November 9th, 2018
Canada is one of the only industrialized countries in the world that does not have a national securities regulator. Instead, it has a nationwide patchwork of thirteen securities commissions – one for each province and territory. The reason for this patchwork is Canada’s Constitutional division of powers between the federal and provincial governments. Because of their jurisdiction over property and civil rights and matters of a purely local nature, the provincial legislatures have the authority to legislate in respect of the securities trade within their respective borders.
Despite more than 80 years of attempts to centralize and standardize Canadian securities regulation, all past proposals to create a national securities regulator have failed to pass constitutional muster. The most recent failed attempt was rejected as unconstitutional by a unanimous Supreme Court of Canada in 2011’s Reference re Securities Act.

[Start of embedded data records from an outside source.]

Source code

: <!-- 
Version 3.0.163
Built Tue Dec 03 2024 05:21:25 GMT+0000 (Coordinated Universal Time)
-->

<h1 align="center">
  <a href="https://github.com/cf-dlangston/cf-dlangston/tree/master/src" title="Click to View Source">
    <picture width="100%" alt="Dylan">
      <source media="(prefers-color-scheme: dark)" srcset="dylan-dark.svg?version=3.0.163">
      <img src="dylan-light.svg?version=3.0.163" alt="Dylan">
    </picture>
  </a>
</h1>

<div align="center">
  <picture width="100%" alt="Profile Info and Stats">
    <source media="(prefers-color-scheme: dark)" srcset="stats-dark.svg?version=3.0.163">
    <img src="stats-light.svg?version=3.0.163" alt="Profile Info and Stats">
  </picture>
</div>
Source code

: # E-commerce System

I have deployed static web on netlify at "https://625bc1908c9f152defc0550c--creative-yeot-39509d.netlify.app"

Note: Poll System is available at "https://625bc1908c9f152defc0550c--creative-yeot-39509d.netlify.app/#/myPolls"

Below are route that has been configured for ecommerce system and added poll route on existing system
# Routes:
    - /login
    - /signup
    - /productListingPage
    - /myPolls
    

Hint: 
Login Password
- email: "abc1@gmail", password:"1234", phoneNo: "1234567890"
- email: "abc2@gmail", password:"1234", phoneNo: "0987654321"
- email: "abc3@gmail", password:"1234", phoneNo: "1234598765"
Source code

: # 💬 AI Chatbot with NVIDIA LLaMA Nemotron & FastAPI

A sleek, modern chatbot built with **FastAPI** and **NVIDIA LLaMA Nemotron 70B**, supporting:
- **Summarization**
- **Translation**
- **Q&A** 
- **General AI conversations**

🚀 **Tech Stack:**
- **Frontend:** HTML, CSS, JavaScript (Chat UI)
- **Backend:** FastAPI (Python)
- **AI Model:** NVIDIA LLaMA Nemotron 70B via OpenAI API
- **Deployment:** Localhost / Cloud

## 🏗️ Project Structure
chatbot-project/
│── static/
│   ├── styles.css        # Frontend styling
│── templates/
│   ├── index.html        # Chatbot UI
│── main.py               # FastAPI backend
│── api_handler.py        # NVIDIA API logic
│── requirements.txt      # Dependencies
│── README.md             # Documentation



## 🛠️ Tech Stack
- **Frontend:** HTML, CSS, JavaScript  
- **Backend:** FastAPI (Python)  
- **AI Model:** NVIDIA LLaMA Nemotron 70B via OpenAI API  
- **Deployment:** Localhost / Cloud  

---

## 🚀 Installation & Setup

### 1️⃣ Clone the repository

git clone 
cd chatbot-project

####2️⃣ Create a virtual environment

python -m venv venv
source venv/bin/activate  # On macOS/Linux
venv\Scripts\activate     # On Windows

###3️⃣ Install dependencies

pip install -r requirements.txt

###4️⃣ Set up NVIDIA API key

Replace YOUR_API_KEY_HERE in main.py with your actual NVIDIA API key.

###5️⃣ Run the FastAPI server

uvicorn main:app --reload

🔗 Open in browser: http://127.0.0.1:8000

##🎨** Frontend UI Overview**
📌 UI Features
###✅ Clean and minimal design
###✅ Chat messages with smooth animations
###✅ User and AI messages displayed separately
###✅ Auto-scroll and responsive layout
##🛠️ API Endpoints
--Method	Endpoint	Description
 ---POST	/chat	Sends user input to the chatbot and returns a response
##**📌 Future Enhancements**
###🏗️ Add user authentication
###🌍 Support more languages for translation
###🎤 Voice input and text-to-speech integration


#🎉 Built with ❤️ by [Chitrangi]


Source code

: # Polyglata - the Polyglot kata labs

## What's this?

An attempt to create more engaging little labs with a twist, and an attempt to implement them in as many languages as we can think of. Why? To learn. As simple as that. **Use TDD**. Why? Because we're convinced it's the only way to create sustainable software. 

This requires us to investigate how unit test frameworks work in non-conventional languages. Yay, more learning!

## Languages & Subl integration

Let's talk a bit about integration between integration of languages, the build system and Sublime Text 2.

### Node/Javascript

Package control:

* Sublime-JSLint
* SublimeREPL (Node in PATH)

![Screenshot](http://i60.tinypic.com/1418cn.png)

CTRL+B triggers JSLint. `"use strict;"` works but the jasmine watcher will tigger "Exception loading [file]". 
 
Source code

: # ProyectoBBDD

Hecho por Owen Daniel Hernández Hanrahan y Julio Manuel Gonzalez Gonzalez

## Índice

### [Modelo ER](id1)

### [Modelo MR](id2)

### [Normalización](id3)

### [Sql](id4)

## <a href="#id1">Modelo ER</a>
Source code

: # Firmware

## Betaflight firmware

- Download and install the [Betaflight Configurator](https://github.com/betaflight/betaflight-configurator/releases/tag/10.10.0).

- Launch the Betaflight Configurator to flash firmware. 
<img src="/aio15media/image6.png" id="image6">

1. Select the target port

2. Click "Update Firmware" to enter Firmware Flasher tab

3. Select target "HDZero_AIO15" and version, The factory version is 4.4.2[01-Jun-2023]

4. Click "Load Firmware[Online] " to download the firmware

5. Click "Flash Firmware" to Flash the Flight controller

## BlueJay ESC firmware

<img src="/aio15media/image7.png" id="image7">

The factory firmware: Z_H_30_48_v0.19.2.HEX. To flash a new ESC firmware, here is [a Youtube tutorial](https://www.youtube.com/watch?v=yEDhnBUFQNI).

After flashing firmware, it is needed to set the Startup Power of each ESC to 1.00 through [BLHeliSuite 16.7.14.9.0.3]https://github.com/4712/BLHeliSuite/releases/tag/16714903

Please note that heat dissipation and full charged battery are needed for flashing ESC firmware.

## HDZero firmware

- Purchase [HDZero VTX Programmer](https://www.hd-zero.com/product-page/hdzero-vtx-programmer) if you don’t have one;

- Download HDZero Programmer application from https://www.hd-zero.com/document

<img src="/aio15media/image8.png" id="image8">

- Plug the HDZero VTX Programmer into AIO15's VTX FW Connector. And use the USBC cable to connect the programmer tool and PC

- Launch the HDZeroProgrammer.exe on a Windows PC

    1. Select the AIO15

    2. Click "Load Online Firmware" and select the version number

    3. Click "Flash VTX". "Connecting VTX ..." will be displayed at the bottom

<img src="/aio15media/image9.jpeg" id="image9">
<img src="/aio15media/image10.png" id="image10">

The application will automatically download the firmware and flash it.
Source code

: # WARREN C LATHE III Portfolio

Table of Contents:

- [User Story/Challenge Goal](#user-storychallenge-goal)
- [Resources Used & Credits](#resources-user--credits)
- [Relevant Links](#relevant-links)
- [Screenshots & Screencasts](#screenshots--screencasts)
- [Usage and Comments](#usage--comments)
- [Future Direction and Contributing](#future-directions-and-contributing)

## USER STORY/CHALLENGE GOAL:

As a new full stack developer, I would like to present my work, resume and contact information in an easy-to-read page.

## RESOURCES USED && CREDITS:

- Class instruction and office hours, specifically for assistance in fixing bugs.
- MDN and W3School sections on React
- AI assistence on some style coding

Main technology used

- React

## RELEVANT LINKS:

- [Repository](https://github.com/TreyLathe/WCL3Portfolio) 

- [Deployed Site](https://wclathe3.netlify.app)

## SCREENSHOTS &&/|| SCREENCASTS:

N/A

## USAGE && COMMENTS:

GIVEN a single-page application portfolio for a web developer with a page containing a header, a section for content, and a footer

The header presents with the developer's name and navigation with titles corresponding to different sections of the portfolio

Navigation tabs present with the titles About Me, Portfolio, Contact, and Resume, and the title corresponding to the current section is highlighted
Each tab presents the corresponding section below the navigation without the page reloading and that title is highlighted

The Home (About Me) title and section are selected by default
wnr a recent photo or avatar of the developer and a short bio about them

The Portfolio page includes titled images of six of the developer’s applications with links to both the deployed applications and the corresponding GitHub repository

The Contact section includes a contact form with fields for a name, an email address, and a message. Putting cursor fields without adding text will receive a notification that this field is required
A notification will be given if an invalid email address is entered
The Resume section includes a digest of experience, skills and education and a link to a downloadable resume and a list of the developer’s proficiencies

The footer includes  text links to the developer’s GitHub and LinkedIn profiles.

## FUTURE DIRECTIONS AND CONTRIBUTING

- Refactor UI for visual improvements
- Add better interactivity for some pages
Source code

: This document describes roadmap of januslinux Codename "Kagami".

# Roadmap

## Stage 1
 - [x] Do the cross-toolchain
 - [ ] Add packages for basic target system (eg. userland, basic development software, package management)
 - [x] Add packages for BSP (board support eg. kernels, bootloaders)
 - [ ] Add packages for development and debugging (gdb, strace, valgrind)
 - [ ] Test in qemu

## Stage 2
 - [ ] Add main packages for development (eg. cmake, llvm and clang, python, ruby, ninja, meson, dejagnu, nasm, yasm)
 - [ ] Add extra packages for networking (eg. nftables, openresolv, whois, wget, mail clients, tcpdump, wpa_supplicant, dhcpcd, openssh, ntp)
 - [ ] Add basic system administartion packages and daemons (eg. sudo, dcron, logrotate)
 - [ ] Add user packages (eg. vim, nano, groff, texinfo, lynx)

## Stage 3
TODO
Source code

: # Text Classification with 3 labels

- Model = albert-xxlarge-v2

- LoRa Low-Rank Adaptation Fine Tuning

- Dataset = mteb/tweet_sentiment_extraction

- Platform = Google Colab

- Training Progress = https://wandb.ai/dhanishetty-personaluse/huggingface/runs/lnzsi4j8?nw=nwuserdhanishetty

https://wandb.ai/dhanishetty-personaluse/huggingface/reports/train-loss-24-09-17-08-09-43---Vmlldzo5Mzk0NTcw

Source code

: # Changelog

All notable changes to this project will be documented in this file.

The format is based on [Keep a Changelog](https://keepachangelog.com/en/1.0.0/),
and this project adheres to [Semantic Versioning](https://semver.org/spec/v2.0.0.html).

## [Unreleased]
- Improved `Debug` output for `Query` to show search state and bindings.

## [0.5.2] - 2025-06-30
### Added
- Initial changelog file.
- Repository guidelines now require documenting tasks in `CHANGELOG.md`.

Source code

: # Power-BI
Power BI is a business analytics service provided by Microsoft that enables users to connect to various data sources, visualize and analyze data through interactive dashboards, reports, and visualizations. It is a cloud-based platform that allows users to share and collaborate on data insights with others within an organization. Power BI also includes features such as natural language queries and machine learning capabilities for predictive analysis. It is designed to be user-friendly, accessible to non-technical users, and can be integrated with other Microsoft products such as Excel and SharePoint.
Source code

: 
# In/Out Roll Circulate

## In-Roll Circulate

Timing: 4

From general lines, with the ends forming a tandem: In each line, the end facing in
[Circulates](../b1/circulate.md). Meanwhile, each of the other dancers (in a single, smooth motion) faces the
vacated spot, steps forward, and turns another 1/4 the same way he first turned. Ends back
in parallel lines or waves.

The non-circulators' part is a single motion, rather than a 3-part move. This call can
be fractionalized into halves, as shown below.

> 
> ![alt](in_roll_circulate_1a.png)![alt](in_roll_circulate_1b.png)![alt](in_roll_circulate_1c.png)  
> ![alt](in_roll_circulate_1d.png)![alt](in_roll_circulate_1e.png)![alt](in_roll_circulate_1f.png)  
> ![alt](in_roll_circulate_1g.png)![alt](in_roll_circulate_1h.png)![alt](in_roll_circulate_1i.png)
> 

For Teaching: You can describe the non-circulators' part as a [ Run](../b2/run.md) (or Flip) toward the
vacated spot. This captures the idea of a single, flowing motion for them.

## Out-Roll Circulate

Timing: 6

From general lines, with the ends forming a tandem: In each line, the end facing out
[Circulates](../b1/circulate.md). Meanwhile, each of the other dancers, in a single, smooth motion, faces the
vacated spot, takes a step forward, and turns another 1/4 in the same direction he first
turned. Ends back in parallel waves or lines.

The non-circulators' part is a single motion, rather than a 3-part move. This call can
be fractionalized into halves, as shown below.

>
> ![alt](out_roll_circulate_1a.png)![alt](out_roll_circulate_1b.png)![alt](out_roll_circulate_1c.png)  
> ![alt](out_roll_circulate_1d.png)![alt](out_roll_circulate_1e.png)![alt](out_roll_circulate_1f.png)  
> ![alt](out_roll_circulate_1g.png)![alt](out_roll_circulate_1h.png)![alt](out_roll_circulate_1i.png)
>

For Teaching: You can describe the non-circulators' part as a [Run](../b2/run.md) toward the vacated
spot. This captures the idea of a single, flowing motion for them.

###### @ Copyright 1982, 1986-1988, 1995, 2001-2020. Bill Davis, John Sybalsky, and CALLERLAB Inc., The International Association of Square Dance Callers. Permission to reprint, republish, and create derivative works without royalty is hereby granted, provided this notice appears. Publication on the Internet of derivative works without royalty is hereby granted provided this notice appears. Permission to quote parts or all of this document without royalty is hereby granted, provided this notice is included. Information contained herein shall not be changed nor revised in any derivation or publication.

As a result of a decision released this week by the Supreme Court of Canada in Reference re Pan-Canadian Securities Regulation, that has all changed. In the most recent decision, the Court considered a cooperative proposal in which the federal government proposed a pan-Canadian securities regulation under the authority of a single regulator that provinces can choose to opt into by passing their own legislation to adopt the national regulations and national regulator. Several provincial / territorial authorities have already signed on to this national regulatory framework, in particular, Ontario, British Columbia, Saskatchewan, New Brunswick, Prince Edward Island and Yukon.
Without getting into too many details of constitutional interpretation, the Supreme Court of Canada rejected the two objections put forward by the government of Quebec and the Quebec Court of Appeal in its decision below in opposition to the cooperative regulatory scheme: (1) that the scheme improperly delegated the provinces’ powers or infringed the sovereignty of provincial legislatures on matters within their property and civil rights jurisdiction; and (2) that the schedule exceeded the authority of the Parliament of Canada over the general branch of the trade and commerce power under subsection 91(2) of the Constitution Act, 1867. The Supreme Court of Canada rejected both arguments, finding that the provinces are free to adopt uniform legislation put forward by the federal government and also finding that the implementing legislation is intra vires the federal government’s trade and commerce power under subsection 91(2) of the Constitution.
This decision is just the beginning. The process to create a (partially) national securities regulator and regulatory scheme is going to take time. Even then, it is unlikely that all Canadian provinces and territories are going to sign on to the national scheme – at least in the near future. However, this decision is a positive first step away from the inefficient and confusing patchwork of provincial and territorial securities regulators that has dogged Canadian securities regulation for generations.